Collected data entries:

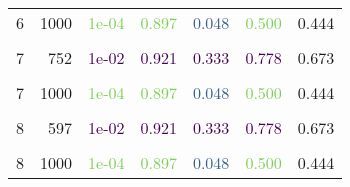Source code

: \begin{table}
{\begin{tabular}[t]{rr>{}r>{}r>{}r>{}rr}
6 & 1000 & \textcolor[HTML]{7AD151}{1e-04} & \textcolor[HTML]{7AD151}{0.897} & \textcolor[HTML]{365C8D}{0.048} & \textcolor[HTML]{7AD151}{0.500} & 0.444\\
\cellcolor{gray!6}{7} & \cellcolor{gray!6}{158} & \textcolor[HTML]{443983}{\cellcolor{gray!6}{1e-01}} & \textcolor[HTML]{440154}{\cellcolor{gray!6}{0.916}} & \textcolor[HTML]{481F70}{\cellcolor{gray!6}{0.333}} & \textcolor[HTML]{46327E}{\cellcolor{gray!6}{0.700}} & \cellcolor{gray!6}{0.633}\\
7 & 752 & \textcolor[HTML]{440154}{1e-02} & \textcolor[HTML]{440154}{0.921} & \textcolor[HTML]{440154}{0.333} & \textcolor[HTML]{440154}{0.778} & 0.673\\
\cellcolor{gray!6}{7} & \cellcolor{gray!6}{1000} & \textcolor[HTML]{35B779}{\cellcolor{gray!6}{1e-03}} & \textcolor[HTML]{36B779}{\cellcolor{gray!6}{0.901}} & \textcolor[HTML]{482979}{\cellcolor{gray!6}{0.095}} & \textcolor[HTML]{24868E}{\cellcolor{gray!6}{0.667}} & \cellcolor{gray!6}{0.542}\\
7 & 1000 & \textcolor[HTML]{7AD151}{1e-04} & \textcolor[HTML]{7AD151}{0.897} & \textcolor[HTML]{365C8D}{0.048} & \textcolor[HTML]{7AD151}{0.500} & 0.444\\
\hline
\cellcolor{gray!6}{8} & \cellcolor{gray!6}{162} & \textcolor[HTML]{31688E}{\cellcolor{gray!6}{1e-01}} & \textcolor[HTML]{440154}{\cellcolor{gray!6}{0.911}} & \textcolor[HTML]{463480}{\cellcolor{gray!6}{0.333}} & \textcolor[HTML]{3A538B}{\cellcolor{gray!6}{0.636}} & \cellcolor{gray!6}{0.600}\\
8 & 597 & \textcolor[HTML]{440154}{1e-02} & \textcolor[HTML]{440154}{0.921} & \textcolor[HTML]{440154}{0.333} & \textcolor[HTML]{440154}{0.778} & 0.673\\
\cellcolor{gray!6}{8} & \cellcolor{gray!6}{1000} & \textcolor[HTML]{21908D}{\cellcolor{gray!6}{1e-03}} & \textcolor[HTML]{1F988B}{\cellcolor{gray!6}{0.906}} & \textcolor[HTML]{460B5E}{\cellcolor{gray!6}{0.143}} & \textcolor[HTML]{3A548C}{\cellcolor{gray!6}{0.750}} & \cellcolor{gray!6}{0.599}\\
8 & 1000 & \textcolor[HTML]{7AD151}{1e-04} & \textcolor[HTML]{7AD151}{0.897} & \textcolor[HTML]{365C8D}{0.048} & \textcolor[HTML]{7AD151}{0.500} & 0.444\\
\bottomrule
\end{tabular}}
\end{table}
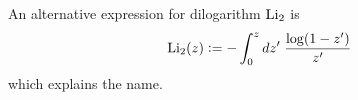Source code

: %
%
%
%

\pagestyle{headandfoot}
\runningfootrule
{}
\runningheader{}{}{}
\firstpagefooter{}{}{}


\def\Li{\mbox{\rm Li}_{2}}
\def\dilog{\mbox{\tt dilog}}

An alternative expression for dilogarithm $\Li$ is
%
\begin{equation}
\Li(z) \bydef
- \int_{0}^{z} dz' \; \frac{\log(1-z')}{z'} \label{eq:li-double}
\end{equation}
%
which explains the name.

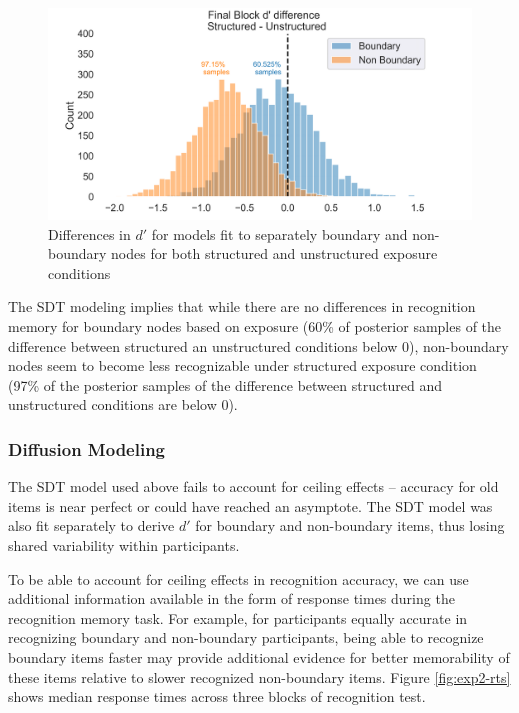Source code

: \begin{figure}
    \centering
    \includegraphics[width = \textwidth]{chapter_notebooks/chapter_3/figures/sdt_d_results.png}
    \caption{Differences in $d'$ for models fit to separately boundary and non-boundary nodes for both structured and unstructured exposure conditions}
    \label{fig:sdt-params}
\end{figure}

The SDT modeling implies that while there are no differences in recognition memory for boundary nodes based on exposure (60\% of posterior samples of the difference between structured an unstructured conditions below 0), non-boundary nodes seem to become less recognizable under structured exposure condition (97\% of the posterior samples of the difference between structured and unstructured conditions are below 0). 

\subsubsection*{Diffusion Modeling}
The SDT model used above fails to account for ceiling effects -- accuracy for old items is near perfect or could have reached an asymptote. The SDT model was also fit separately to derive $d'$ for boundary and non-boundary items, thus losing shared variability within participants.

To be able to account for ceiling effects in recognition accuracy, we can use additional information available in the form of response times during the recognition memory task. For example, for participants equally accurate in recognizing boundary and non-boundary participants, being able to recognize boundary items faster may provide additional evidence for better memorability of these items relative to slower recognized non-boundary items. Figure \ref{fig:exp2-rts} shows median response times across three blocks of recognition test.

...

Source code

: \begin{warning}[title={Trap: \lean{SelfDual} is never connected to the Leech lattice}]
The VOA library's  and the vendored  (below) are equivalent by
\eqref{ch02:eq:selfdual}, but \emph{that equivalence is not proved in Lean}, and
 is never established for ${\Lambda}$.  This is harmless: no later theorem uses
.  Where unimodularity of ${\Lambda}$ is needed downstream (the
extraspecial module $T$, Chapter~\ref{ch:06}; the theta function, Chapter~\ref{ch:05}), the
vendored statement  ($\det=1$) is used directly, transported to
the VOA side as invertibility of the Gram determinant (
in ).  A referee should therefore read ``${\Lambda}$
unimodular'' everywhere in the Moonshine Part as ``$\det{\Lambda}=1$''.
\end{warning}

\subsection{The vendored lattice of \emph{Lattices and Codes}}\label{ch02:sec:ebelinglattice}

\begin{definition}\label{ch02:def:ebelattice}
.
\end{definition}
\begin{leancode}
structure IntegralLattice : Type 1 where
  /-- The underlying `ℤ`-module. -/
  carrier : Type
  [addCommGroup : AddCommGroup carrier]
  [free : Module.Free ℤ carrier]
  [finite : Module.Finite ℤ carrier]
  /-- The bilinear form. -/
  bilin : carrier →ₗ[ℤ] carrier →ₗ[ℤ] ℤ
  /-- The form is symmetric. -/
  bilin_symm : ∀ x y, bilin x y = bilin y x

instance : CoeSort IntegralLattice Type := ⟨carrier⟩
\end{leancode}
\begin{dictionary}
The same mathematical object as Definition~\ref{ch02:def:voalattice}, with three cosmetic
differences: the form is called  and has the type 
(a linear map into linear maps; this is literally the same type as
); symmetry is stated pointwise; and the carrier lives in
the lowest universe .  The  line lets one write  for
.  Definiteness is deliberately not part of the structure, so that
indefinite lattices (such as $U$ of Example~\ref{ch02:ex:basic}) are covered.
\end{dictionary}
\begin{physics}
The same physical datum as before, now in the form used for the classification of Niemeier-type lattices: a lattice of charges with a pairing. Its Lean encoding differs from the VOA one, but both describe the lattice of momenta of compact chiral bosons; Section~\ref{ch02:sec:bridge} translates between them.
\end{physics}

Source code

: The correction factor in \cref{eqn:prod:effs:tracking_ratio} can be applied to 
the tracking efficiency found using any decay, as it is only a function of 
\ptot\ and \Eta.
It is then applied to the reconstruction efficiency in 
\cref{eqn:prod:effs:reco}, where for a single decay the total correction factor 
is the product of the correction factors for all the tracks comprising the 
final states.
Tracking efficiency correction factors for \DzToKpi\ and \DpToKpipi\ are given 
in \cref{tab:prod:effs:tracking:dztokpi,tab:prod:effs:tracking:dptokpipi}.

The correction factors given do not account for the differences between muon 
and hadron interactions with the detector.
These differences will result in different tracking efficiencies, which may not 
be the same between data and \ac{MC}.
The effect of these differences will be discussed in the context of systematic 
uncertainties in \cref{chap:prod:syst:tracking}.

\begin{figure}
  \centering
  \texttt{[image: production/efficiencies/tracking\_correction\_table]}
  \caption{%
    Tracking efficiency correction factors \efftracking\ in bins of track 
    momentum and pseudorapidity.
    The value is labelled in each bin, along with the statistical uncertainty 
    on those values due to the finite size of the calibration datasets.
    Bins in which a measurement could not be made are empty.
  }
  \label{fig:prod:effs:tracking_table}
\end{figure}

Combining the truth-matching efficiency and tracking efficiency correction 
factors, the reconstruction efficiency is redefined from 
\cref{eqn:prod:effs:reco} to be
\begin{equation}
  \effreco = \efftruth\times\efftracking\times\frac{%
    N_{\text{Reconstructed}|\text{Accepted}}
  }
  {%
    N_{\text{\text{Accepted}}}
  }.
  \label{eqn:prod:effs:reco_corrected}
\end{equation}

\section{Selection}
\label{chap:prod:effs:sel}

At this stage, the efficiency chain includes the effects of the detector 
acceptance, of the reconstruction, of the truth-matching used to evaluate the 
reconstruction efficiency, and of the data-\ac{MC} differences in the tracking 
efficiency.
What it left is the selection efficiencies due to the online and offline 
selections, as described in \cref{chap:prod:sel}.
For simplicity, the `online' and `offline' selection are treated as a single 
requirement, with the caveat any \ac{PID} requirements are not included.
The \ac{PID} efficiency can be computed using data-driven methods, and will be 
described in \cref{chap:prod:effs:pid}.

Activity
Looking at the entries above, report how many of their lines include "will", and add nothing else.

Solution for this problem
3